Od 7 lat pracuję w pewnej korporacji. Tzn. od 7 lat na etacie.
Tuż po maturze poszłam tam pracować w ramach pracy wakacyjnej. Moja bliska krewna tam pracuje, ale nie sprawuje kierowniczego stanowiska. Ot, była potrzebna osoba do pracy, więc mnie poleciła. W trzy miesiące wpadła mi w kieszeń ładna sumka, a z drugiej strony, pracownicy byli zadowoleni bo pomagałam im w sezonie urlopowym. Moja praca polegała na archiwizacji dokumentów, układaniu teczek itp. Czasem nieoficjalnie zastępowałam kogoś przy biurku i wprowadzałam do systemu proste dane.
Później, w trakcie studiów, udawało mi się ułożyć plan zajęć tak, by 2 dni w tygodniu mieć wolne. Chciałam mieć długie weekendy, a ponownie nadarzyła się możliwość pracy w jednym z działów. W tym systemie pracowałam dwa lata, z małymi przerwami + całe wakacje co roku.

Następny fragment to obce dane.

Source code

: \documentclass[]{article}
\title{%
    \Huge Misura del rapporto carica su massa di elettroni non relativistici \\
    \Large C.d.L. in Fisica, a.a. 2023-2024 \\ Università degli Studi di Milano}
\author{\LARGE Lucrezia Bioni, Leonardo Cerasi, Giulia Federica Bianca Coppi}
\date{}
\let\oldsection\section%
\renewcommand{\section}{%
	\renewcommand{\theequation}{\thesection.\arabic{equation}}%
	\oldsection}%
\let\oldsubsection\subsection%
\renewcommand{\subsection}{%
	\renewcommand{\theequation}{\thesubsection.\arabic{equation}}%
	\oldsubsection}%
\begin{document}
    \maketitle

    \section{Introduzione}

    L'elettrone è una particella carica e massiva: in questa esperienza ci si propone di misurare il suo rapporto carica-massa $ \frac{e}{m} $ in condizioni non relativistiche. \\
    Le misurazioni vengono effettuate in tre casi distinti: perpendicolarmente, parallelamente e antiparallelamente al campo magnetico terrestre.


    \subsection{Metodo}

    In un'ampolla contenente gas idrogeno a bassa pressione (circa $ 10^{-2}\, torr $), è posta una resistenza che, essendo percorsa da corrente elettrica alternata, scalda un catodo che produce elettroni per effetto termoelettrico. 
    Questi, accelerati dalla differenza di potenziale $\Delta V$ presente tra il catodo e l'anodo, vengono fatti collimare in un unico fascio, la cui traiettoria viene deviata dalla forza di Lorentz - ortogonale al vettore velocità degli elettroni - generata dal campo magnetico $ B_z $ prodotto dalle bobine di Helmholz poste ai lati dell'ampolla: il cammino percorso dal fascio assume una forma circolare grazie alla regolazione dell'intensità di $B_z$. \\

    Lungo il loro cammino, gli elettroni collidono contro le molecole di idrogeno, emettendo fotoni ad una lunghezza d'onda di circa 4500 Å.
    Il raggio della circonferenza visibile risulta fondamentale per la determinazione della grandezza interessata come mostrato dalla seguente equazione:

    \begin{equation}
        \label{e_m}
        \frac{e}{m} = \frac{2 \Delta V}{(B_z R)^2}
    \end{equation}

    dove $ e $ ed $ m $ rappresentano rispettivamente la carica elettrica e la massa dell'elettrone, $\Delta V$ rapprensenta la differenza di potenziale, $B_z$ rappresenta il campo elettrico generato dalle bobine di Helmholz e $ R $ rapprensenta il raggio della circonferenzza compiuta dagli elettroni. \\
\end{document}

Generalnie pracownicy i szefostwo zawsze byli ze mnie zadowoleni. Pracowałam sumiennie, na 8 godzin zapominałam o telefonie, skupiałam się na pracy i szybko uczyłam nowych rzeczy. Ponad to, byłam osobą bezkonfliktową i mimo iż nie wszystkich w firmie lubiłam, to nigdy nie dałam tego odczuć. Zawsze byłam uprzejma i uśmiechnięta.

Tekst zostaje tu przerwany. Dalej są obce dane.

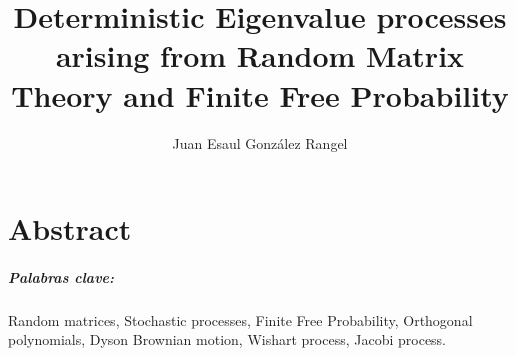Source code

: \documentclass[letterpaper,11pt,twoside]{book}  %
\author{Juan Esaul González Rangel}
\title{Deterministic Eigenvalue processes arising from Random Matrix Theory and Finite Free Probability}
\begin{document}
\maketitle  %


\thispagestyle{empty}  %

\frontmatter

  
  
  




\chapter*{Abstract}




\paragraph{Palabras clave:} Random matrices, Stochastic processes, Finite Free Probability, Orthogonal polynomials, Dyson Brownian motion, Wishart process, Jacobi process.

\end{document}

Po skończeniu studiów skierowałam swoje kroki ku tejże korporacji. Miałam mocne argumenty przemawiające za swoją kandydaturą, gdyż nie tylko pilnie uczyłam się na studiach i brałam dodatkowe fakultety związane z kierunkiem, ale również nie stroniłam od nauki języków obcych i wszelakich kursów (które robiłam za własne pieniądze). No i oczywiście atutem był fakt, że już tam pracowałam wcześniej, więc znałam pracowników a oni mnie. Nie byłam więc "wielką niewiadomą" wziętą z ulicy, po której nie wiadomo czego można się spodziewać.
Teraz do meritum:
Zaczęłam pracę na stanowisku "młodszej specjalistki". Po 3 latach dostałam awans na "starszą specjalistkę". I tak sobie pracowałam w przyjemnej atmosferze, spełniając się w tym co lubię.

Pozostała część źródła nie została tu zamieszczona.